Statistics show Kentucky’s juvenile justice system is leaving black kids behind

Picture of Kate Howard
[Photo by OccupyRenoMediaCommittee via Flickr.]

Kentucky’s juvenile justice system is trying to keep kids out of detention and give more youth a second chance, but challenges abound.

The state has long been one of the most prolific in locking up youth on minor offenses and a recent reform has lessened — but not eliminated — the problem.

First-time offenders are no longer locked in detention. Arbitrarily keeping kids on probation until their 18th birthdays is a thing of the past. Diversion programs allow children to bypass court and are automatically offered for certain offenses.

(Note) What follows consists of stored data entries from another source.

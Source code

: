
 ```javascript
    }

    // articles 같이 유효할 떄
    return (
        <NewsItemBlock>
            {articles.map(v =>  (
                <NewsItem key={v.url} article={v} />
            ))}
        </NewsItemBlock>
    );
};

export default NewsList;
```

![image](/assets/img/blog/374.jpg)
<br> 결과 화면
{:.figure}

But preliminary studies have found an unintended side effect of these reforms: As the situation improves for white youth, black youth are disproportionately left behind.

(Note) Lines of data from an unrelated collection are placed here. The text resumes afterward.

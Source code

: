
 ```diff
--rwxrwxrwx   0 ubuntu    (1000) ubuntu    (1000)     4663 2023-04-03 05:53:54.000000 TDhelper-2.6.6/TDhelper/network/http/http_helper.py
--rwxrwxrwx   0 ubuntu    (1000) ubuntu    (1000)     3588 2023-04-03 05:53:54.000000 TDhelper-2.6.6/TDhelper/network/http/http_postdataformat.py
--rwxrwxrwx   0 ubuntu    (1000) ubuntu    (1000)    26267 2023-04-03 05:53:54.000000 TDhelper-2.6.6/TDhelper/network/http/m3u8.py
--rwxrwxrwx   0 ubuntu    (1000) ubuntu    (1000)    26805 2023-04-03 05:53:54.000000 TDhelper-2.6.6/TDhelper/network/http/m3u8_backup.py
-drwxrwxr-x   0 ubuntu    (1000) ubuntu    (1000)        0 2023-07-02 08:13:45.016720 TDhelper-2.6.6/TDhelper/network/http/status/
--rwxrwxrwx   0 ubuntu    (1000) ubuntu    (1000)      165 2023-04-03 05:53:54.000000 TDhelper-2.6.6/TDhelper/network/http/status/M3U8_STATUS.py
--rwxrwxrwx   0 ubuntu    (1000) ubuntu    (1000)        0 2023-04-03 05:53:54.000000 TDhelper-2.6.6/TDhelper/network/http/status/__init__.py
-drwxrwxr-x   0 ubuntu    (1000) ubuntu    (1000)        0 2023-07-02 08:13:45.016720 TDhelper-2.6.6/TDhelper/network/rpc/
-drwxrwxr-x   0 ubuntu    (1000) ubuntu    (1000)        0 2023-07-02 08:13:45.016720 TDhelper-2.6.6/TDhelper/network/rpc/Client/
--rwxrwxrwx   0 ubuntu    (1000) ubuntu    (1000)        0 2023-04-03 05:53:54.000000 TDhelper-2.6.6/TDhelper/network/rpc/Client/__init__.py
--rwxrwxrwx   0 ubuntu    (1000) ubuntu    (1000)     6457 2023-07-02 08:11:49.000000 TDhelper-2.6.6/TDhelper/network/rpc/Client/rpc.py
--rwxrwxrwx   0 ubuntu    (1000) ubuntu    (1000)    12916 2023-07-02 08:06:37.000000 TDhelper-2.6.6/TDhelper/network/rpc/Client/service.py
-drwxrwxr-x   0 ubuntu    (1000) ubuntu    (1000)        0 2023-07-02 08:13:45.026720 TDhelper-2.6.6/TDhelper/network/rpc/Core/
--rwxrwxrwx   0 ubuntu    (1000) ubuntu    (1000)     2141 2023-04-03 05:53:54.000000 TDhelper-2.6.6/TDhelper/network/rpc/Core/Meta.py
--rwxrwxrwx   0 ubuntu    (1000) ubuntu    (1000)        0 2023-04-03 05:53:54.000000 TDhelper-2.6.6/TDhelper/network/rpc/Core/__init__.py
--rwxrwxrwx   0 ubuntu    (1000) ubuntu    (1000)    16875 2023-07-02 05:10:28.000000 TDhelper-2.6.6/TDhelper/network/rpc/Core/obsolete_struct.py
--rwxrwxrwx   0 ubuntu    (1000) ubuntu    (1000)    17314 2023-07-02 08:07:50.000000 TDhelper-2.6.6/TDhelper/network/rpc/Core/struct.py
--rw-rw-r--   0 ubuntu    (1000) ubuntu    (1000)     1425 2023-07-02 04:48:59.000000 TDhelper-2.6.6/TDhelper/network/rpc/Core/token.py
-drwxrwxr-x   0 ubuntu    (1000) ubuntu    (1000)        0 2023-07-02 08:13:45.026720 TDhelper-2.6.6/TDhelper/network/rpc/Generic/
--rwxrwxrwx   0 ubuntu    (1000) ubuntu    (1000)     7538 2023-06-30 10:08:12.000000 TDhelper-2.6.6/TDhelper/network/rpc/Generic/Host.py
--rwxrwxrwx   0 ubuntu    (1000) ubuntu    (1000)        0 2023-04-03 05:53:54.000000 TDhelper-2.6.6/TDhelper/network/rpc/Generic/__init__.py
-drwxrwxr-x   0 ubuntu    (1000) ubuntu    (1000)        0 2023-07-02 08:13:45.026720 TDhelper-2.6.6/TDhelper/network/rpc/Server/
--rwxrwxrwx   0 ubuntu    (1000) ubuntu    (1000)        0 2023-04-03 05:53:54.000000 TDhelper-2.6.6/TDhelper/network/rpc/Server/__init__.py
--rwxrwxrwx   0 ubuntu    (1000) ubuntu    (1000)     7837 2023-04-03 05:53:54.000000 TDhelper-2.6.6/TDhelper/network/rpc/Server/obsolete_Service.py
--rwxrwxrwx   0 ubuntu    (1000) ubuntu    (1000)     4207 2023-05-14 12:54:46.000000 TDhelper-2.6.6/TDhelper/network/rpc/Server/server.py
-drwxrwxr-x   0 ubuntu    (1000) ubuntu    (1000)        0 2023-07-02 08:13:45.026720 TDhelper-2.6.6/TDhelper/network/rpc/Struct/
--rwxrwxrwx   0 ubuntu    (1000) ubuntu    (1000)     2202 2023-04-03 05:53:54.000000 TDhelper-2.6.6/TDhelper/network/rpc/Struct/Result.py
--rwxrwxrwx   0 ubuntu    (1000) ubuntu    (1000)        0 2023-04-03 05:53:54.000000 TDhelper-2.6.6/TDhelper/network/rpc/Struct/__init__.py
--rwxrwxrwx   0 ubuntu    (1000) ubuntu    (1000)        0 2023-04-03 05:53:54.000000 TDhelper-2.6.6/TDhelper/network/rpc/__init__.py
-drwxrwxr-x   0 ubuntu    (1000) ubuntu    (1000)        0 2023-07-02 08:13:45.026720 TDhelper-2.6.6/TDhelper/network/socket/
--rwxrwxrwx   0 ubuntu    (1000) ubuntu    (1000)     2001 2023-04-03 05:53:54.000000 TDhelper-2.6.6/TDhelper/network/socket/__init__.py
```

This disparity has been proven through recent court statistics but hasn’t been more fully explored. A legislative effort that aimed to eliminate this disparity was watered down. Some other legislators dismiss the idea of disproportionate effects in the juvenile justice system as misleading or untrue.

For my 2017 National Fellowship, I want to find out whether black and white children in Kentucky’s juvenile justice system experience different outcomes. Is there a divergence in how often children of color are prosecuted? Do some policies harm families throughout the state and create a negative long-term impact that follows a youth through the rest of his or her life?

The potential impact of this disparity can’t be overstated. Statistics show diversion is successful and could mean the difference between college and prison for these youth.